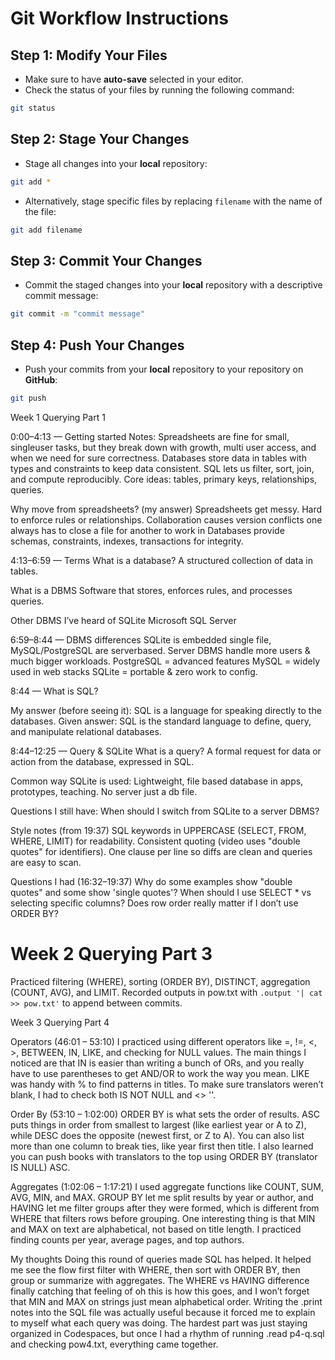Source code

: # Git Workflow Instructions

## Step 1: Modify Your Files
- Make sure to have **auto-save** selected in your editor.
- Check the status of your files by running the following command:

```bash
git status
```

## Step 2: Stage Your Changes
- Stage all changes into your **local** repository:

```bash
git add *
```

- Alternatively, stage specific files by replacing `filename` with the name of the file:

```bash
git add filename
```

## Step 3: Commit Your Changes
- Commit the staged changes into your **local** repository with a descriptive commit message:

```bash
git commit -m "commit message"
```

## Step 4: Push Your Changes
- Push your commits from your **local** repository to your repository on **GitHub**:

```bash
git push
```

Week 1 Querying Part 1

 0:00–4:13 — Getting started
Notes:
  Spreadsheets are fine for small, singleuser tasks, but they break down with 
growth, multi user access, and when we need for sure  correctness.
  Databases store data in tables with types and constraints to keep data 
consistent.
   SQL lets us filter, sort, join, and compute reproducibly.
  Core ideas: tables, primary keys, relationships, queries.

Why move from spreadsheets? (my answer)
 Spreadsheets get messy. Hard to enforce rules or relationships.
Collaboration causes version conflicts one always has to close a file for 
another to work in
Databases provide schemas, constraints, indexes, transactions for integrity.

 4:13–6:59 — Terms
What is a database?
  A structured collection of data in tables.

What is a DBMS
  Software that stores, enforces rules, and processes queries.

Other DBMS I’ve heard of
SQLite
 Microsoft SQL Server

6:59–8:44 — DBMS differences
 SQLite is embedded single file, MySQL/PostgreSQL are serverbased.
Server DBMS handle more users & much bigger workloads.
PostgreSQL = advanced features MySQL = widely used in web stacks SQLite = 
portable & zero work to config.

8:44 — What is SQL?

My answer (before seeing it):
SQL is a language for speaking directly to the databases.
Given answer: 
SQL is the standard language to define, query, and manipulate relational 
databases.

8:44–12:25 — Query & SQLite
What is a query? 
  A formal request for data or action from the database, expressed in SQL.

Common way SQLite is used: 
  Lightweight, file based database in apps, prototypes, teaching. No server 
just a db file.

Questions I still have:
  When should I switch from SQLite to a server DBMS?

 Style notes (from 19:37)
 SQL keywords in UPPERCASE (SELECT, FROM, WHERE, LIMIT) for readability.
 Consistent quoting (video uses "double quotes" for identifiers).
 One clause per line so diffs are clean and queries are easy to scan.

 Questions I had (16:32–19:37)
Why do some examples show "double quotes" and some show 'single quotes'?
When should I use SELECT * vs selecting specific columns?
Does row order really matter if I don’t use ORDER BY?

# Week 2 Querying Part 3
Practiced filtering (WHERE), sorting (ORDER BY), DISTINCT, aggregation (COUNT, AVG), and LIMIT.
Recorded outputs in pow.txt with `.output '| cat >> pow.txt'` to append between commits.

Week 3 Querying Part 4

Operators (46:01 – 53:10)
I practiced using different operators like =, !=, <, >, BETWEEN, IN, LIKE, and checking for NULL values. The main things I noticed are that IN is easier than writing a bunch of ORs, and you really have to use parentheses to get AND/OR to work the way you mean. LIKE was handy with % to find patterns in titles. To make sure translators weren’t blank, I had to check both IS NOT NULL and <> ''.

Order By (53:10 – 1:02:00)
ORDER BY is what sets the order of results. ASC puts things in order from smallest to largest (like earliest year or A to Z), while DESC does the opposite (newest first, or Z to A). You can also list more than one column to break ties, like year first then title. I also learned you can push books with translators to the top using ORDER BY (translator IS NULL) ASC.

Aggregates (1:02:06 – 1:17:21)
I used aggregate functions like COUNT, SUM, AVG, MIN, and MAX. GROUP BY let me split results by year or author, and HAVING let me filter groups after they were formed, which is different from WHERE that filters rows before grouping. One interesting thing is that MIN and MAX on text are alphabetical, not based on title length. I practiced finding counts per year, average pages, and top authors.

My thoughts
Doing this round of queries made SQL has helped. It helped me see the flow first filter with WHERE, then sort with ORDER BY, then group or summarize with aggregates. The WHERE vs HAVING difference finally catching that feeling of oh this is how this goes, and I won’t forget that MIN and MAX on strings just mean alphabetical order. Writing the .print notes into the SQL file was actually useful because it forced me to explain to myself what each query was doing. The hardest part was just staying organized in Codespaces, but once I had a rhythm of running .read p4-q.sql and checking pow4.txt, everything came together.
================================
- **Instructions to follow**:
Retype the data above exactly; pictures are not part of the copy.

- **Completed exercise**:
Source code

: # Git Workflow Instructions

## Step 1: Modify Your Files
- Make sure to have **auto-save** selected in your editor.
- Check the status of your files by running the following command:

```bash
git status
```

## Step 2: Stage Your Changes
- Stage all changes into your **local** repository:

```bash
git add *
```

- Alternatively, stage specific files by replacing `filename` with the name of the file:

```bash
git add filename
```

## Step 3: Commit Your Changes
- Commit the staged changes into your **local** repository with a descriptive commit message:

```bash
git commit -m "commit message"
```

## Step 4: Push Your Changes
- Push your commits from your **local** repository to your repository on **GitHub**:

```bash
git push
```

Week 1 Querying Part 1

 0:00–4:13 — Getting started
Notes:
  Spreadsheets are fine for small, singleuser tasks, but they break down with 
growth, multi user access, and when we need for sure  correctness.
  Databases store data in tables with types and constraints to keep data 
consistent.
   SQL lets us filter, sort, join, and compute reproducibly.
  Core ideas: tables, primary keys, relationships, queries.

Why move from spreadsheets? (my answer)
 Spreadsheets get messy. Hard to enforce rules or relationships.
Collaboration causes version conflicts one always has to close a file for 
another to work in
Databases provide schemas, constraints, indexes, transactions for integrity.

 4:13–6:59 — Terms
What is a database?
  A structured collection of data in tables.

What is a DBMS
  Software that stores, enforces rules, and processes queries.

Other DBMS I’ve heard of
SQLite
 Microsoft SQL Server

6:59–8:44 — DBMS differences
 SQLite is embedded single file, MySQL/PostgreSQL are serverbased.
Server DBMS handle more users & much bigger workloads.
PostgreSQL = advanced features MySQL = widely used in web stacks SQLite = 
portable & zero work to config.

8:44 — What is SQL?

My answer (before seeing it):
SQL is a language for speaking directly to the databases.
Given answer: 
SQL is the standard language to define, query, and manipulate relational 
databases.

8:44–12:25 — Query & SQLite
What is a query? 
  A formal request for data or action from the database, expressed in SQL.

Common way SQLite is used: 
  Lightweight, file based database in apps, prototypes, teaching. No server 
just a db file.

Questions I still have:
  When should I switch from SQLite to a server DBMS?

 Style notes (from 19:37)
 SQL keywords in UPPERCASE (SELECT, FROM, WHERE, LIMIT) for readability.
 Consistent quoting (video uses "double quotes" for identifiers).
 One clause per line so diffs are clean and queries are easy to scan.

 Questions I had (16:32–19:37)
Why do some examples show "double quotes" and some show 'single quotes'?
When should I use SELECT * vs selecting specific columns?
Does row order really matter if I don’t use ORDER BY?

# Week 2 Querying Part 3
Practiced filtering (WHERE), sorting (ORDER BY), DISTINCT, aggregation (COUNT, AVG), and LIMIT.
Recorded outputs in pow.txt with `.output '| cat >> pow.txt'` to append between commits.

Week 3 Querying Part 4

Operators (46:01 – 53:10)
I practiced using different operators like =, !=, <, >, BETWEEN, IN, LIKE, and checking for NULL values. The main things I noticed are that IN is easier than writing a bunch of ORs, and you really have to use parentheses to get AND/OR to work the way you mean. LIKE was handy with % to find patterns in titles. To make sure translators weren’t blank, I had to check both IS NOT NULL and <> ''.

Order By (53:10 – 1:02:00)
ORDER BY is what sets the order of results. ASC puts things in order from smallest to largest (like earliest year or A to Z), while DESC does the opposite (newest first, or Z to A). You can also list more than one column to break ties, like year first then title. I also learned you can push books with translators to the top using ORDER BY (translator IS NULL) ASC.

Aggregates (1:02:06 – 1:17:21)
I used aggregate functions like COUNT, SUM, AVG, MIN, and MAX. GROUP BY let me split results by year or author, and HAVING let me filter groups after they were formed, which is different from WHERE that filters rows before grouping. One interesting thing is that MIN and MAX on text are alphabetical, not based on title length. I practiced finding counts per year, average pages, and top authors.

My thoughts
Doing this round of queries made SQL has helped. It helped me see the flow first filter with WHERE, then sort with ORDER BY, then group or summarize with aggregates. The WHERE vs HAVING difference finally catching that feeling of oh this is how this goes, and I won’t forget that MIN and MAX on strings just mean alphabetical order. Writing the .print notes into the SQL file was actually useful because it forced me to explain to myself what each query was doing. The hardest part was just staying organized in Codespaces, but once I had a rhythm of running .read p4-q.sql and checking pow4.txt, everything came together.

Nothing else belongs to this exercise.